Все они в упор не замечали того вечного буйства, того неукротимого первобытного яростного темперамента, который дремлет даже в самой кроткой, лучшей женщине. В самой глубине, под толщей веков послушания, горит эта первобытная черта, неукротимое качество. Оно может затаиться, но его никогда не вытравишь никакой культурой — это лейтмотив женского ведьмовства и женской силы[1109].

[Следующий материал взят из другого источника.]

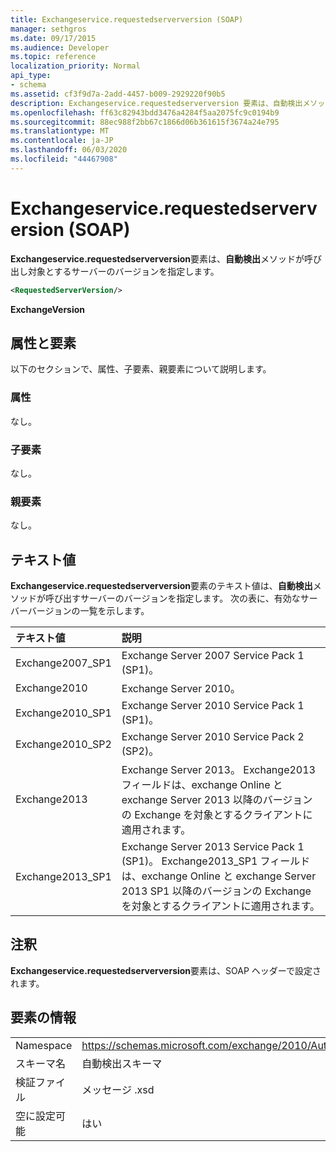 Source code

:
 ```yaml
---
title: Exchangeservice.requestedserverversion (SOAP)
manager: sethgros
ms.date: 09/17/2015
ms.audience: Developer
ms.topic: reference
localization_priority: Normal
api_type:
- schema
ms.assetid: cf3f9d7a-2add-4457-b009-2929220f90b5
description: Exchangeservice.requestedserverversion 要素は、自動検出メソッドが呼び出し対象とするサーバーのバージョンを指定します。
ms.openlocfilehash: ff63c82943bdd3476a4284f5aa2075fc9c0194b9
ms.sourcegitcommit: 88ec988f2bb67c1866d06b361615f3674a24e795
ms.translationtype: MT
ms.contentlocale: ja-JP
ms.lasthandoff: 06/03/2020
ms.locfileid: "44467908"
---
```

# <a name="requestedserverversion-soap"></a>Exchangeservice.requestedserverversion (SOAP)

**Exchangeservice.requestedserverversion**要素は、**自動検出**メソッドが呼び出し対象とするサーバーのバージョンを指定します。 
  
```XML
<RequestedServerVersion/>
```

 **ExchangeVersion**
## <a name="attributes-and-elements"></a>属性と要素

以下のセクションで、属性、子要素、親要素について説明します。
  
### <a name="attributes"></a>属性

なし。
  
### <a name="child-elements"></a>子要素

なし。
  
### <a name="parent-elements"></a>親要素

なし。
  
## <a name="text-value"></a>テキスト値

**Exchangeservice.requestedserverversion**要素のテキスト値は、**自動検出**メソッドが呼び出すサーバーのバージョンを指定します。 次の表に、有効なサーバーバージョンの一覧を示します。 
  
|**テキスト値**|**説明**|
|:-----|:-----|
|Exchange2007_SP1  <br/> |Exchange Server 2007 Service Pack 1 (SP1)。  <br/> |
|Exchange2010  <br/> |Exchange Server 2010。  <br/> |
|Exchange2010_SP1  <br/> |Exchange Server 2010 Service Pack 1 (SP1)。  <br/> |
|Exchange2010_SP2  <br/> |Exchange Server 2010 Service Pack 2 (SP2)。  <br/> |
|Exchange2013  <br/> |Exchange Server 2013。 Exchange2013 フィールドは、exchange Online と exchange Server 2013 以降のバージョンの Exchange を対象とするクライアントに適用されます。  <br/> |
|Exchange2013_SP1  <br/> |Exchange Server 2013 Service Pack 1 (SP1)。 Exchange2013_SP1 フィールドは、exchange Online と exchange Server 2013 SP1 以降のバージョンの Exchange を対象とするクライアントに適用されます。  <br/> |
   
## <a name="remarks"></a>注釈

**Exchangeservice.requestedserverversion**要素は、SOAP ヘッダーで設定されます。 
  
## <a name="element-information"></a>要素の情報

|||
|:-----|:-----|
|Namespace  <br/> |https://schemas.microsoft.com/exchange/2010/Autodiscover  <br/> |
|スキーマ名  <br/> |自動検出スキーマ  <br/> |
|検証ファイル  <br/> |メッセージ .xsd  <br/> |
|空に設定可能  <br/> |はい  <br/> |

Женщины, которые не скрывают в себе этой истинной, дикой природы, нагоняют ужас на мужчин. Когда писатели вроде Стриндберга или Ницше обнажают в женщине эту сердцевину, больше всего оскорбляются мужчины, — так думает героиня рассказа[1110]. Эти ее размышления прерывает любитель рыбалки — он спрашивает: «Мечтаешь или гадаешь о будущем? У тебя вид как у пророчицы. Мне кажется, ты — наполовину ведьма!» Она отвечает: «А разве не все женщины таковы? Понадеемся, что я — для своих друзей — белая ведьма»[1111]. Однако, похоже, все оказывается не так, потому что позже он обвиняет ее: «Ты дала мне что-то — что-то такое, что со мной останется, — какую-то адскую потребность. Ты должна быть довольна. Я же адски несчастен»[1112]. Затем в разговоре с ним она связывает колдовство с женской эмансипацией и дает ему понять, что в той картинке будущего, которую он рисует ей (как они вместе плывут по миру в лодке), ее привлекают лодка и свобода, а не он сам: «Разве ты не понимаешь, где здесь чары? Это — свобода, свежесть, смутная опасность, неизвестность. В этом для меня колдовство, да что там — для каждой женщины!»[1113] Во время их последней встречи он с отчаянием бросает ей: «Ах ты, ведьма!»[1114]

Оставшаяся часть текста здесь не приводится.